◆ YOUR ASSIGNMENT ◆
Search the records for the string "outer" and copy every line in which it appears.

◆ RECORDED DATA ◆
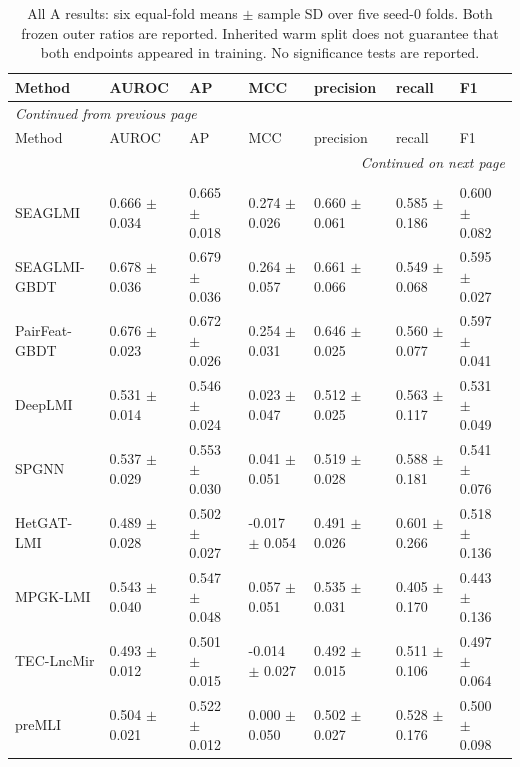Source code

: \begin{landscape}
{\scriptsize
\setlength{\tabcolsep}{4pt}
\renewcommand{\arraystretch}{1.08}
\begin{longtable}{lllllll}
\caption{All A results: six equal-fold means $\pm$ sample SD over five seed-0 folds. Both frozen outer ratios are reported. Inherited warm split does not guarantee that both endpoints appeared in training. No significance tests are reported.}\label{tab:screened-A-full}\\
\toprule
Method & AUROC & AP & MCC & precision & recall & F1 \\
\midrule
\endfirsthead
\multicolumn{7}{l}{\textit{Continued from previous page}}\\
\toprule
Method & AUROC & AP & MCC & precision & recall & F1 \\
\midrule
\endhead
\midrule
\multicolumn{7}{r}{\textit{Continued on next page}}\\
\endfoot
\bottomrule
\endlastfoot
\multicolumn{7}{l}{\textit{Strict | Inherited warm split | outer 1:1}}\\
SEAGLMI & 0.666 $\pm$ 0.034 & 0.665 $\pm$ 0.018 & 0.274 $\pm$ 0.026 & 0.660 $\pm$ 0.061 & 0.585 $\pm$ 0.186 & 0.600 $\pm$ 0.082 \\
SEAGLMI-GBDT & 0.678 $\pm$ 0.036 & 0.679 $\pm$ 0.036 & 0.264 $\pm$ 0.057 & 0.661 $\pm$ 0.066 & 0.549 $\pm$ 0.068 & 0.595 $\pm$ 0.027 \\
PairFeat-GBDT & 0.676 $\pm$ 0.023 & 0.672 $\pm$ 0.026 & 0.254 $\pm$ 0.031 & 0.646 $\pm$ 0.025 & 0.560 $\pm$ 0.077 & 0.597 $\pm$ 0.041 \\
DeepLMI & 0.531 $\pm$ 0.014 & 0.546 $\pm$ 0.024 & 0.023 $\pm$ 0.047 & 0.512 $\pm$ 0.025 & 0.563 $\pm$ 0.117 & 0.531 $\pm$ 0.049 \\
SPGNN & 0.537 $\pm$ 0.029 & 0.553 $\pm$ 0.030 & 0.041 $\pm$ 0.051 & 0.519 $\pm$ 0.028 & 0.588 $\pm$ 0.181 & 0.541 $\pm$ 0.076 \\
HetGAT-LMI & 0.489 $\pm$ 0.028 & 0.502 $\pm$ 0.027 & -0.017 $\pm$ 0.054 & 0.491 $\pm$ 0.026 & 0.601 $\pm$ 0.266 & 0.518 $\pm$ 0.136 \\
MPGK-LMI & 0.543 $\pm$ 0.040 & 0.547 $\pm$ 0.048 & 0.057 $\pm$ 0.051 & 0.535 $\pm$ 0.031 & 0.405 $\pm$ 0.170 & 0.443 $\pm$ 0.136 \\
TEC-LncMir & 0.493 $\pm$ 0.012 & 0.501 $\pm$ 0.015 & -0.014 $\pm$ 0.027 & 0.492 $\pm$ 0.015 & 0.511 $\pm$ 0.106 & 0.497 $\pm$ 0.064 \\
preMLI & 0.504 $\pm$ 0.021 & 0.522 $\pm$ 0.012 & 0.000 $\pm$ 0.050 & 0.502 $\pm$ 0.027 & 0.528 $\pm$ 0.176 & 0.500 $\pm$ 0.098 \\

\end{longtable}}
\end{landscape}
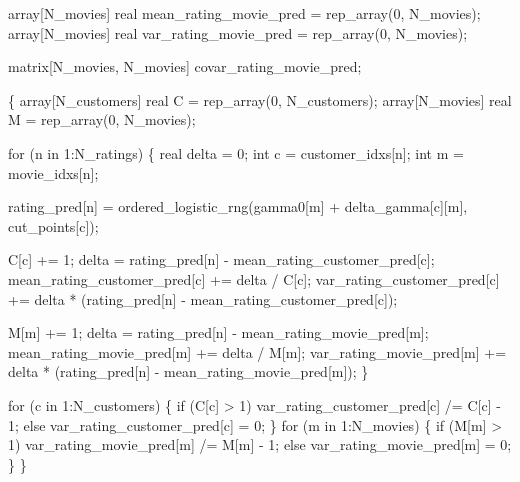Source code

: \documentclass[
  letterpaper,
  DIV=11,
  numbers=noendperiod]{scrartcl}
\newenvironment{Shaded}{\begin{snugshade}}{\end{snugshade}}
\newcommand{\ControlFlowTok}[1]{\textcolor[rgb]{0.00,0.23,0.31}{#1}}
\newcommand{\DataTypeTok}[1]{\textcolor[rgb]{0.68,0.00,0.00}{#1}}
\newcommand{\DecValTok}[1]{\textcolor[rgb]{0.68,0.00,0.00}{#1}}
\newcommand{\NormalTok}[1]{\textcolor[rgb]{0.00,0.23,0.31}{#1}}
\begin{document}
\begin{codelisting}
\begin{Shaded}
\begin{Highlighting}[]
  \DataTypeTok{array}\NormalTok{[N\_movies] }\DataTypeTok{real}\NormalTok{ mean\_rating\_movie\_pred = rep\_array(}\DecValTok{0}\NormalTok{, N\_movies);}
  \DataTypeTok{array}\NormalTok{[N\_movies] }\DataTypeTok{real}\NormalTok{ var\_rating\_movie\_pred = rep\_array(}\DecValTok{0}\NormalTok{, N\_movies);}

  \DataTypeTok{matrix}\NormalTok{[N\_movies, N\_movies] covar\_rating\_movie\_pred;}

\NormalTok{  \{}
    \DataTypeTok{array}\NormalTok{[N\_customers] }\DataTypeTok{real}\NormalTok{ C = rep\_array(}\DecValTok{0}\NormalTok{, N\_customers);}
    \DataTypeTok{array}\NormalTok{[N\_movies] }\DataTypeTok{real}\NormalTok{ M = rep\_array(}\DecValTok{0}\NormalTok{, N\_movies);}

    \ControlFlowTok{for}\NormalTok{ (n }\ControlFlowTok{in} \DecValTok{1}\NormalTok{:N\_ratings) \{}
      \DataTypeTok{real}\NormalTok{ delta = }\DecValTok{0}\NormalTok{;}
      \DataTypeTok{int}\NormalTok{ c = customer\_idxs[n];}
      \DataTypeTok{int}\NormalTok{ m = movie\_idxs[n];}

\NormalTok{      rating\_pred[n]}
\NormalTok{        = ordered\_logistic\_rng(gamma0[m] + delta\_gamma[c][m],}
\NormalTok{                               cut\_points[c]);}

\NormalTok{      C[c] += }\DecValTok{1}\NormalTok{;}
\NormalTok{      delta = rating\_pred[n] {-} mean\_rating\_customer\_pred[c];}
\NormalTok{      mean\_rating\_customer\_pred[c] += delta / C[c];}
\NormalTok{      var\_rating\_customer\_pred[c]}
\NormalTok{        += delta * (rating\_pred[n] {-} mean\_rating\_customer\_pred[c]);}

\NormalTok{      M[m] += }\DecValTok{1}\NormalTok{;}
\NormalTok{      delta = rating\_pred[n] {-} mean\_rating\_movie\_pred[m];}
\NormalTok{      mean\_rating\_movie\_pred[m] += delta / M[m];}
\NormalTok{      var\_rating\_movie\_pred[m]}
\NormalTok{        += delta * (rating\_pred[n] {-} mean\_rating\_movie\_pred[m]);}
\NormalTok{    \}}

    \ControlFlowTok{for}\NormalTok{ (c }\ControlFlowTok{in} \DecValTok{1}\NormalTok{:N\_customers) \{}
      \ControlFlowTok{if}\NormalTok{ (C[c] \textgreater{} }\DecValTok{1}\NormalTok{)}
\NormalTok{        var\_rating\_customer\_pred[c] /= C[c] {-} }\DecValTok{1}\NormalTok{;}
      \ControlFlowTok{else}
\NormalTok{        var\_rating\_customer\_pred[c] = }\DecValTok{0}\NormalTok{;}
\NormalTok{    \}}
    \ControlFlowTok{for}\NormalTok{ (m }\ControlFlowTok{in} \DecValTok{1}\NormalTok{:N\_movies) \{}
      \ControlFlowTok{if}\NormalTok{ (M[m] \textgreater{} }\DecValTok{1}\NormalTok{)}
\NormalTok{        var\_rating\_movie\_pred[m] /= M[m] {-} }\DecValTok{1}\NormalTok{;}
      \ControlFlowTok{else}
\NormalTok{        var\_rating\_movie\_pred[m] = }\DecValTok{0}\NormalTok{;}
\NormalTok{    \}}
\NormalTok{  \}}


\end{Highlighting}
\end{Shaded}
\end{codelisting}
\end{document}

◆ COMPLETED EXERCISE ◆
\caption{All A results: six equal-fold means $\pm$ sample SD over five seed-0 folds. Both frozen outer ratios are reported. Inherited warm split does not guarantee that both endpoints appeared in training. No significance tests are reported.}\label{tab:screened-A-full}\\
\multicolumn{7}{l}{\textit{Strict | Inherited warm split | outer 1:1}}\\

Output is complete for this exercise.